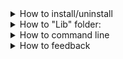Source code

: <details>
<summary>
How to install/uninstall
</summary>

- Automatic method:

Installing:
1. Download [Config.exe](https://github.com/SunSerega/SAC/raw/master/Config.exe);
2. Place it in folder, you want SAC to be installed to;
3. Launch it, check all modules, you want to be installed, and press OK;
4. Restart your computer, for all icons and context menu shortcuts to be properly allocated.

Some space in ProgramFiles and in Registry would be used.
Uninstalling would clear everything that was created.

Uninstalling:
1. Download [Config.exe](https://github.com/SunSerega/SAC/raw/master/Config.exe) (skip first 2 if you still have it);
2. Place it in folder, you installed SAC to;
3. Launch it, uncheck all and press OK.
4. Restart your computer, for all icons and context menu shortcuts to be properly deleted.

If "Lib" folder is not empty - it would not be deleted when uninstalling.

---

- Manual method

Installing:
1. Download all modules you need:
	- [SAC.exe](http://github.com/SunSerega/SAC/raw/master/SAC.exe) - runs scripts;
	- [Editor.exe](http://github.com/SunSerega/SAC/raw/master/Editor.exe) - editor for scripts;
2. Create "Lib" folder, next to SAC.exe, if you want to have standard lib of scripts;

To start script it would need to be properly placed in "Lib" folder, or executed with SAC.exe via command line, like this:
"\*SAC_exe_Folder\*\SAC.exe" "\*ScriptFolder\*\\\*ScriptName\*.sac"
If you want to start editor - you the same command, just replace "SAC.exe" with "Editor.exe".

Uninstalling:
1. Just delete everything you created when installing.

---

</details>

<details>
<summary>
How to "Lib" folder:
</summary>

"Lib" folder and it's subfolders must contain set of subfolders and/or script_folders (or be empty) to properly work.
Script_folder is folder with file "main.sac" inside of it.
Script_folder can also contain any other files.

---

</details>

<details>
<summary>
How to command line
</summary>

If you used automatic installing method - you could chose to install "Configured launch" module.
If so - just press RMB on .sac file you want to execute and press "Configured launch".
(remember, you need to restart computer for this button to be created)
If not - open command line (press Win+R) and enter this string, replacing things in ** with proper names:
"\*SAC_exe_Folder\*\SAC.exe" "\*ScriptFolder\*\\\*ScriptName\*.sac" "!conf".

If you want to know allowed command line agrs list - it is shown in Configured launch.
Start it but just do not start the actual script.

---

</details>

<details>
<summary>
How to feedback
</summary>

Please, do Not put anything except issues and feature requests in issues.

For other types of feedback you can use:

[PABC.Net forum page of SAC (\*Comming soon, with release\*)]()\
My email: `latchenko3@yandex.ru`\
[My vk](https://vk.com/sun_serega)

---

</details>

- - - - -

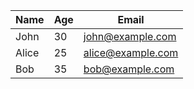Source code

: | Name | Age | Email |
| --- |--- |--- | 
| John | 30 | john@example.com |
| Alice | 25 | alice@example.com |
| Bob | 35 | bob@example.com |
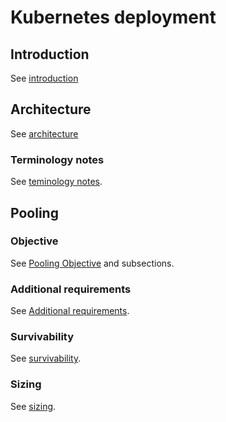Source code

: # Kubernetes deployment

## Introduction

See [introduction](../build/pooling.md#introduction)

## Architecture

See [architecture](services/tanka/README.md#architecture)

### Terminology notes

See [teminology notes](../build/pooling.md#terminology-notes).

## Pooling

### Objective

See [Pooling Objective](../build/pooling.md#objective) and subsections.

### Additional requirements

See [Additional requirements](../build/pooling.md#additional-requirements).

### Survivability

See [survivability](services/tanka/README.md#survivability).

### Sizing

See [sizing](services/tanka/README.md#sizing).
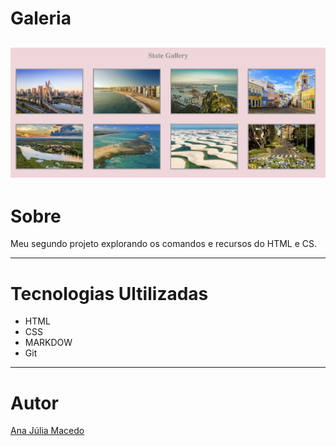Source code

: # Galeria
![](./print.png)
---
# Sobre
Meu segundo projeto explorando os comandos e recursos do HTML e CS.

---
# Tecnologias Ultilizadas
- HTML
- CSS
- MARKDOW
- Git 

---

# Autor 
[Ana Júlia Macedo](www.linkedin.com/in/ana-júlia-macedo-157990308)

- - - - -

Task to carry out: Copy out each line of the data that has the word "ScriptName" in it.

Expected output:
"\*SAC_exe_Folder\*\SAC.exe" "\*ScriptFolder\*\\\*ScriptName\*.sac"
"\*SAC_exe_Folder\*\SAC.exe" "\*ScriptFolder\*\\\*ScriptName\*.sac" "!conf".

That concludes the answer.